### Exercise requirements
Could you repeat the records below exactly as written?

#### Material to process ####

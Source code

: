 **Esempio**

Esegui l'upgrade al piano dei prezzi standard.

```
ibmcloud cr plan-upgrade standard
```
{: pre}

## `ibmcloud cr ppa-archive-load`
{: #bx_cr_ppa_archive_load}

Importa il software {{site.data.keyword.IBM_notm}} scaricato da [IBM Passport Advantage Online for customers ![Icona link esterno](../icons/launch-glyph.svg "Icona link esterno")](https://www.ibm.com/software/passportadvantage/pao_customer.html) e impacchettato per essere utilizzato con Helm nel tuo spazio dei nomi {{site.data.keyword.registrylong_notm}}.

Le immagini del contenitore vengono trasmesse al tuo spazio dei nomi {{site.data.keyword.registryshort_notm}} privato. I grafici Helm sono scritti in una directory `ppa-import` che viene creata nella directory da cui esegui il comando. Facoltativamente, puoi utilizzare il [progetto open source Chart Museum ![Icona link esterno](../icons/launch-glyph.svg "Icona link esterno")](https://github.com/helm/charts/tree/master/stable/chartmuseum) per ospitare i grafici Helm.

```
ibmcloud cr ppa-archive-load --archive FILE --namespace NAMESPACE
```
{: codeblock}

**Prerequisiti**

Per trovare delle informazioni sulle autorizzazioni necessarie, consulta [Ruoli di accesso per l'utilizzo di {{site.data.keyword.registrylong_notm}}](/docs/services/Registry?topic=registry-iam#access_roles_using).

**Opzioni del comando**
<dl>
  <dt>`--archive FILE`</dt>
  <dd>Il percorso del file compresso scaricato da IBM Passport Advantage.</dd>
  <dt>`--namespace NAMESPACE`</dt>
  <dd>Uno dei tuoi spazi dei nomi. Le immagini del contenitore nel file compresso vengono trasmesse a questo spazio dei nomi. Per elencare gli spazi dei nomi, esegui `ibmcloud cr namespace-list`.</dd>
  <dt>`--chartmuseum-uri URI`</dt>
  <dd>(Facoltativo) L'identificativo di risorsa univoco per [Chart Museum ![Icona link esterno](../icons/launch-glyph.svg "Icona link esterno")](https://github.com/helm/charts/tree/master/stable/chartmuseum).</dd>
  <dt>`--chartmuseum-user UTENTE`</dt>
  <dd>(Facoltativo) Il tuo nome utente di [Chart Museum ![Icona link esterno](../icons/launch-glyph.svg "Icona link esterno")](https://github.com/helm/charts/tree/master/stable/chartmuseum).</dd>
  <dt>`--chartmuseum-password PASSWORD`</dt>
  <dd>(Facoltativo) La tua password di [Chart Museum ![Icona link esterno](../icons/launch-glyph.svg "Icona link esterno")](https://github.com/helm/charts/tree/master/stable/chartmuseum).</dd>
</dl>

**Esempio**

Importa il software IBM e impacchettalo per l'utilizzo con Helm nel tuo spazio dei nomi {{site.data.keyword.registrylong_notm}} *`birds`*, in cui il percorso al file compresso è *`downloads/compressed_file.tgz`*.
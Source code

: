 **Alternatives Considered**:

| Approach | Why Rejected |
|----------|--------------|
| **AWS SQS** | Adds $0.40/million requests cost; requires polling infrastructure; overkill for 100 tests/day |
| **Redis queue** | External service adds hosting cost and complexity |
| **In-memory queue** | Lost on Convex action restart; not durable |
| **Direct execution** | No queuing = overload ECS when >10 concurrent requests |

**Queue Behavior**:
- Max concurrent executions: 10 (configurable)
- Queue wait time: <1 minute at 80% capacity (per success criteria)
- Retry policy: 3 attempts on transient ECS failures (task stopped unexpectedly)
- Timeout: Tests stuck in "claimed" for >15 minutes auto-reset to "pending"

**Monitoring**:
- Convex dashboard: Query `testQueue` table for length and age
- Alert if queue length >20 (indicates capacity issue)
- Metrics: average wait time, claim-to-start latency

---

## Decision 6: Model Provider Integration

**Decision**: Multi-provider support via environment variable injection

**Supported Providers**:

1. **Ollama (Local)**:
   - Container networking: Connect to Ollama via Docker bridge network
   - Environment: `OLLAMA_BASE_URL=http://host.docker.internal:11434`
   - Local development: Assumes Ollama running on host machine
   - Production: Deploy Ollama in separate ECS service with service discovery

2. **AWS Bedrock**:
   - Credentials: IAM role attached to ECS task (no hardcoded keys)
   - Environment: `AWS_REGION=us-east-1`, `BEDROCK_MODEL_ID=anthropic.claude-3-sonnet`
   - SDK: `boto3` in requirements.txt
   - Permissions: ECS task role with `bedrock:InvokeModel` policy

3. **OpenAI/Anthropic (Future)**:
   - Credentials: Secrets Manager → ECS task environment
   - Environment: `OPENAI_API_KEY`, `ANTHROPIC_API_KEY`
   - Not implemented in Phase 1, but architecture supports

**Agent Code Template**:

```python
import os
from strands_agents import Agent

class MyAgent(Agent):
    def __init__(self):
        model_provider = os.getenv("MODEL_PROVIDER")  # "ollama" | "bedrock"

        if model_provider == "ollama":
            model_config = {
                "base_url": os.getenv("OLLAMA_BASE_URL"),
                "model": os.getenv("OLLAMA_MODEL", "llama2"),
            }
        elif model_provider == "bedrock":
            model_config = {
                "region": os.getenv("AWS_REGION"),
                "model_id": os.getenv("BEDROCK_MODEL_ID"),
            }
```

####

### Solution below
Source code

: **Esempio**

Esegui l'upgrade al piano dei prezzi standard.

```
ibmcloud cr plan-upgrade standard
```
{: pre}

## `ibmcloud cr ppa-archive-load`
{: #bx_cr_ppa_archive_load}

Importa il software {{site.data.keyword.IBM_notm}} scaricato da [IBM Passport Advantage Online for customers ![Icona link esterno](../icons/launch-glyph.svg "Icona link esterno")](https://www.ibm.com/software/passportadvantage/pao_customer.html) e impacchettato per essere utilizzato con Helm nel tuo spazio dei nomi {{site.data.keyword.registrylong_notm}}.

Le immagini del contenitore vengono trasmesse al tuo spazio dei nomi {{site.data.keyword.registryshort_notm}} privato. I grafici Helm sono scritti in una directory `ppa-import` che viene creata nella directory da cui esegui il comando. Facoltativamente, puoi utilizzare il [progetto open source Chart Museum ![Icona link esterno](../icons/launch-glyph.svg "Icona link esterno")](https://github.com/helm/charts/tree/master/stable/chartmuseum) per ospitare i grafici Helm.

```
ibmcloud cr ppa-archive-load --archive FILE --namespace NAMESPACE
```
{: codeblock}

**Prerequisiti**

Per trovare delle informazioni sulle autorizzazioni necessarie, consulta [Ruoli di accesso per l'utilizzo di {{site.data.keyword.registrylong_notm}}](/docs/services/Registry?topic=registry-iam#access_roles_using).

**Opzioni del comando**
<dl>
  <dt>`--archive FILE`</dt>
  <dd>Il percorso del file compresso scaricato da IBM Passport Advantage.</dd>
  <dt>`--namespace NAMESPACE`</dt>
  <dd>Uno dei tuoi spazi dei nomi. Le immagini del contenitore nel file compresso vengono trasmesse a questo spazio dei nomi. Per elencare gli spazi dei nomi, esegui `ibmcloud cr namespace-list`.</dd>
  <dt>`--chartmuseum-uri URI`</dt>
  <dd>(Facoltativo) L'identificativo di risorsa univoco per [Chart Museum ![Icona link esterno](../icons/launch-glyph.svg "Icona link esterno")](https://github.com/helm/charts/tree/master/stable/chartmuseum).</dd>
  <dt>`--chartmuseum-user UTENTE`</dt>
  <dd>(Facoltativo) Il tuo nome utente di [Chart Museum ![Icona link esterno](../icons/launch-glyph.svg "Icona link esterno")](https://github.com/helm/charts/tree/master/stable/chartmuseum).</dd>
  <dt>`--chartmuseum-password PASSWORD`</dt>
  <dd>(Facoltativo) La tua password di [Chart Museum ![Icona link esterno](../icons/launch-glyph.svg "Icona link esterno")](https://github.com/helm/charts/tree/master/stable/chartmuseum).</dd>
</dl>

**Esempio**

Importa il software IBM e impacchettalo per l'utilizzo con Helm nel tuo spazio dei nomi {{site.data.keyword.registrylong_notm}} *`birds`*, in cui il percorso al file compresso è *`downloads/compressed_file.tgz`*.
Source code

: **Alternatives Considered**:

| Approach | Why Rejected |
|----------|--------------|
| **AWS SQS** | Adds $0.40/million requests cost; requires polling infrastructure; overkill for 100 tests/day |
| **Redis queue** | External service adds hosting cost and complexity |
| **In-memory queue** | Lost on Convex action restart; not durable |
| **Direct execution** | No queuing = overload ECS when >10 concurrent requests |

**Queue Behavior**:
- Max concurrent executions: 10 (configurable)
- Queue wait time: <1 minute at 80% capacity (per success criteria)
- Retry policy: 3 attempts on transient ECS failures (task stopped unexpectedly)
- Timeout: Tests stuck in "claimed" for >15 minutes auto-reset to "pending"

**Monitoring**:
- Convex dashboard: Query `testQueue` table for length and age
- Alert if queue length >20 (indicates capacity issue)
- Metrics: average wait time, claim-to-start latency

---

## Decision 6: Model Provider Integration

**Decision**: Multi-provider support via environment variable injection

**Supported Providers**:

1. **Ollama (Local)**:
   - Container networking: Connect to Ollama via Docker bridge network
   - Environment: `OLLAMA_BASE_URL=http://host.docker.internal:11434`
   - Local development: Assumes Ollama running on host machine
   - Production: Deploy Ollama in separate ECS service with service discovery

2. **AWS Bedrock**:
   - Credentials: IAM role attached to ECS task (no hardcoded keys)
   - Environment: `AWS_REGION=us-east-1`, `BEDROCK_MODEL_ID=anthropic.claude-3-sonnet`
   - SDK: `boto3` in requirements.txt
   - Permissions: ECS task role with `bedrock:InvokeModel` policy

3. **OpenAI/Anthropic (Future)**:
   - Credentials: Secrets Manager → ECS task environment
   - Environment: `OPENAI_API_KEY`, `ANTHROPIC_API_KEY`
   - Not implemented in Phase 1, but architecture supports

**Agent Code Template**:

```python
import os
from strands_agents import Agent

class MyAgent(Agent):
    def __init__(self):
        model_provider = os.getenv("MODEL_PROVIDER")  # "ollama" | "bedrock"

        if model_provider == "ollama":
            model_config = {
                "base_url": os.getenv("OLLAMA_BASE_URL"),
                "model": os.getenv("OLLAMA_MODEL", "llama2"),
            }
        elif model_provider == "bedrock":
            model_config = {
                "region": os.getenv("AWS_REGION"),
                "model_id": os.getenv("BEDROCK_MODEL_ID"),
            }
```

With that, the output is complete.